# What to produce
In the entries below, which lines run from the one containing "osztály a tágváltozójaként" to the one containing "[Clock] reset x"? Copy exactly those lines, ends included, and no others.

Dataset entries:
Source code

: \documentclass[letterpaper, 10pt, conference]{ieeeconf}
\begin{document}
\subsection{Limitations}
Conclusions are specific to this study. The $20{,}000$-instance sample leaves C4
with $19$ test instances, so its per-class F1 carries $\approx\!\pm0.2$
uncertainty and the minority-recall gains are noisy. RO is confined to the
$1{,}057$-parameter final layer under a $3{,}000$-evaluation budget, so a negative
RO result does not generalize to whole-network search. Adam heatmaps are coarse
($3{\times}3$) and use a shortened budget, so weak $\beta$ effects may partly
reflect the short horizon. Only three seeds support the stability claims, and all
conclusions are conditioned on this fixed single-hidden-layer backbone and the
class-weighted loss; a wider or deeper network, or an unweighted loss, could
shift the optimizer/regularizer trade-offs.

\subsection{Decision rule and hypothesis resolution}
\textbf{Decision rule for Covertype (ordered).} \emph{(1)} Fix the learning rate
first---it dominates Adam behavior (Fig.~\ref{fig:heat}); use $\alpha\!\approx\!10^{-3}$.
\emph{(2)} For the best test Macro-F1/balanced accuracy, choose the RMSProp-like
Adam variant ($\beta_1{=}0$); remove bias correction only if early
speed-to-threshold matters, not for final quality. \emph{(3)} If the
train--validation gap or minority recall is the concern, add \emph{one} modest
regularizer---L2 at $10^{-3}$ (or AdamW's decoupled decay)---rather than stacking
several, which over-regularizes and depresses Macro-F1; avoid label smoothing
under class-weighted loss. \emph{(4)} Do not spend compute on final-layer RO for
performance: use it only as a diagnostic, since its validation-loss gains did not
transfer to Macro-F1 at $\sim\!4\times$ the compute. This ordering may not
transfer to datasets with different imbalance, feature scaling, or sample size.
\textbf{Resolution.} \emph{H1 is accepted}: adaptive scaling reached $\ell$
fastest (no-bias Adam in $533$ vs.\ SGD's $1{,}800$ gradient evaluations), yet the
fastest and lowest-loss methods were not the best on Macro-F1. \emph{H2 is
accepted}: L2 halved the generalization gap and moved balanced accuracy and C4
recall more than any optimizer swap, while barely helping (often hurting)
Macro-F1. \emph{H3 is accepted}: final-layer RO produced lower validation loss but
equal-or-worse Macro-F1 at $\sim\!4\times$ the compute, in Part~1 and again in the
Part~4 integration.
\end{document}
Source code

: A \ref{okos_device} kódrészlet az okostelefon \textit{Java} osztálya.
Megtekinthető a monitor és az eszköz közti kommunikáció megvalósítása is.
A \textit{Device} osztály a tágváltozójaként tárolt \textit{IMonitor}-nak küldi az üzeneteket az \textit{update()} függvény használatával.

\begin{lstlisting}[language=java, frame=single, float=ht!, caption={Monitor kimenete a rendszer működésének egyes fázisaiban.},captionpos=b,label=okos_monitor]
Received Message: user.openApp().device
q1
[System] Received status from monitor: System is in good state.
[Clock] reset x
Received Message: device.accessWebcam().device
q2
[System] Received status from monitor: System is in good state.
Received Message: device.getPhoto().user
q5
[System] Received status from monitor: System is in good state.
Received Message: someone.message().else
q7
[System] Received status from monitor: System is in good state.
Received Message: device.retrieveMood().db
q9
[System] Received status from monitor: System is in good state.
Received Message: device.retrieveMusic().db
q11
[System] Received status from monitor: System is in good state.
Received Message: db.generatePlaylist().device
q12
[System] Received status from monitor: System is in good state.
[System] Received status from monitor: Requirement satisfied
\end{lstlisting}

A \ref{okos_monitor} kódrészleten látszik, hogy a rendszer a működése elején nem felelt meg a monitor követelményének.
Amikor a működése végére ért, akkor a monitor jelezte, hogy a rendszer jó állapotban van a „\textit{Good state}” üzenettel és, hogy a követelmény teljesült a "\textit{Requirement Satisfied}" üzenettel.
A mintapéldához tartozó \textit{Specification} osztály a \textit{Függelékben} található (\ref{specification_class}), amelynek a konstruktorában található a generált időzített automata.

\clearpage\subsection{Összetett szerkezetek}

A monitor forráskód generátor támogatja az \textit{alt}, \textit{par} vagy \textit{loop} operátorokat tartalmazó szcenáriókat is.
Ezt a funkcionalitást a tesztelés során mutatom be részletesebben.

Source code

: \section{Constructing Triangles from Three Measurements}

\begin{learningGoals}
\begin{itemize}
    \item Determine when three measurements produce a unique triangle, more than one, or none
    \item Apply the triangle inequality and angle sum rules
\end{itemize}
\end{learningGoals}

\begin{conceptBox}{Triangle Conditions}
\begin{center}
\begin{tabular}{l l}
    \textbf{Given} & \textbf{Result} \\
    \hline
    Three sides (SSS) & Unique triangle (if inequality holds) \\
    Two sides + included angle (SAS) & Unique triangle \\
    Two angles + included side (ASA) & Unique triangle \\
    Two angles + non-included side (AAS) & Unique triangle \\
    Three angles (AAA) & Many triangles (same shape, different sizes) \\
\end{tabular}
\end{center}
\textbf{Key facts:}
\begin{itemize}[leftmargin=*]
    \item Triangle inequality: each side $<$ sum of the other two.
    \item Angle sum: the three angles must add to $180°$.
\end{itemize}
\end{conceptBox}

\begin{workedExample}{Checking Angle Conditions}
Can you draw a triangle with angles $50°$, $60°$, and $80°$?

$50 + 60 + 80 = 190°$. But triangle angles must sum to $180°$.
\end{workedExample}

# Your response
A \textit{Device} osztály a tágváltozójaként tárolt \textit{IMonitor}-nak küldi az üzeneteket az \textit{update()} függvény használatával.

\begin{lstlisting}[language=java, frame=single, float=ht!, caption={Monitor kimenete a rendszer működésének egyes fázisaiban.},captionpos=b,label=okos_monitor]
Received Message: user.openApp().device
q1
[System] Received status from monitor: System is in good state.
[Clock] reset x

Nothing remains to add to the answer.